Pumpkin puree from Yulia Vysotskaya will appeal to all family members. The rich, thick consistency of the dish helps to quickly get enough and keep warm in the cold season. The spiciness of the soup is given by garlic and spicy hot pepper, and piquant sweetness - Orange juice. Serve a treat to the table with finely chopped greens, slices of garlic (to taste) and crackers.

Ingredients:

  • pumpkin - half a kilo;
  • potatoes - 2 pcs.;
  • carrots - 1 pc.;
  • apple - 1 pc.;
  • onion - 1 pc.;
  • garlic - 2 cloves;
  • hot hot pepper - 1/3 pod;
  • butter- 20 g;
  • olive oil - 20 ml;
  • water - 60 ml;
  • cream - half a glass;
  • orange juice - 40 ml;
  • nutmeg - 5 g;
  • ground ginger - 10 g.

Cooking method:

  1. Cut pumpkin pulp into large cubes, potatoes with carrots into small slices.
  2. Onions, garlic, peppers must first be peeled, then chopped.
  3. Melt the butter, mix with olive oil and fry the onion and garlic in this mixture until transparent.
  4. Sprinkle with spices, fry for two minutes, add carrots. Cook for a minute over high heat, pour water, boil. Reduce heat, cover, simmer for 10 minutes.
  5. Put the pumpkin, potatoes, peppers, fry for three minutes.
  6. Enter apple slices, cook for two minutes, pour boiling water to the level of vegetables. Simmer for half an hour.
  7. Beat with a blender until puree, add cream, juice, spices. Bring to a boil, but do not overcook.
  8. Sprinkle with grated cheese, seeds, garlic croutons.

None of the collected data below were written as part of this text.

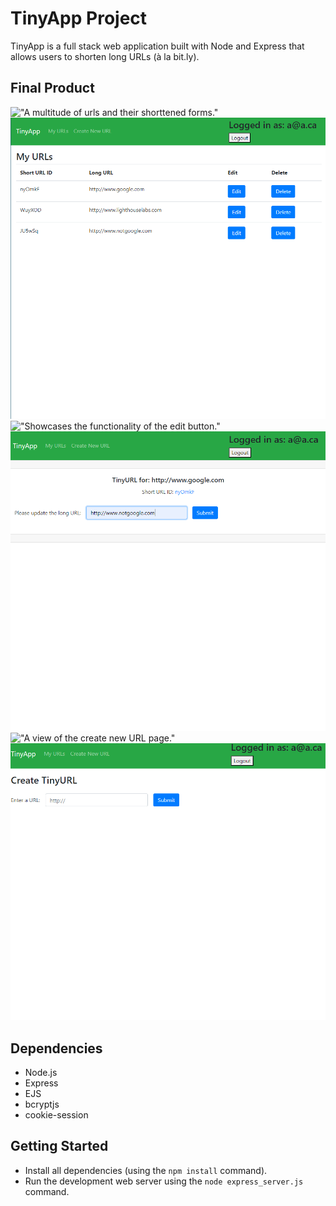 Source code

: # TinyApp Project

TinyApp is a full stack web application built with Node and Express that allows users to shorten long URLs (à la bit.ly).

## Final Product

!["A multitude of urls and their shorttened forms."](#)![Alt text](image-2.png)
!["Showcases the functionality of the edit button."](#)![Alt text](image.png)
!["A view of the create new URL page."](#)![Alt text](image-1.png)
## Dependencies

- Node.js
- Express
- EJS
- bcryptjs
- cookie-session

## Getting Started

- Install all dependencies (using the `npm install` command).
- Run the development web server using the `node express_server.js` command.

Learn how to cook other recipes.

Pumpkin puree with cheese

  • Cooking time: half an hour.
  • Servings: 4 persons.
  • Calorie content of the dish: 32 kcal.
  • Destination: for lunch.
  • Cuisine: Russian.
  • Difficulty of preparation: medium.

Pumpkin puree with cheese is more like a soup - this treat is served as a first course. For cooking, you can use any cheese - classic hard or melted, but the soup with Parmesan will be especially tasty. Ready meal has a pronounced creamy taste, rich texture and pleasant aroma of spices. Serve soup puree with wheat croutons.

Ingredients:

  • pumpkin - half a kilo;
  • potatoes - 4 pcs.;
  • onion - 1 pc.;
  • garlic - 2 cloves;
  • processed cheese- 100 g;
  • butter - 50 g;
  • bay leaf - 1 pc.;
  • sweet ground paprika- 5 g;
  • allspice - a pinch;
  • water - 1.5 l;
  • bread - 4 slices.

Cooking method:

  1. Cut pumpkin pulp with potatoes into slices, sprinkle with spices. Pour the cubes into a saucepan, cover with water, season with bay leaf, simmer for 10 minutes.
  2. After boiling, add potatoes, cook for 10 minutes.
  3. Melt the butter, fry the chopped onion and garlic.
  4. As soon as the potatoes are cooked, put the browned vegetables. Take out the bay leaf.
  5. Remove from heat, cool, puree with a blender, season.
  6. Reduce the heat, put the cheese and cook until it is completely dissolved, stirring constantly.

Pumpkin puree secrets

Professionals reveal the secrets of making pumpkin puree:

  • diced pulp can be placed in the freezer, and then, if necessary, defrost and chop;
  • the most useful pumpkin delicacy will come from a baked vegetable or cooked in a slow cooker;
  • it is best to bake a vegetable in foil or parchment;
  • cream soup should not be boiled, otherwise dairy products may curdle;
  • cook mashed potatoes on low heat and strictly on time to preserve as much as possible useful material useful vegetable.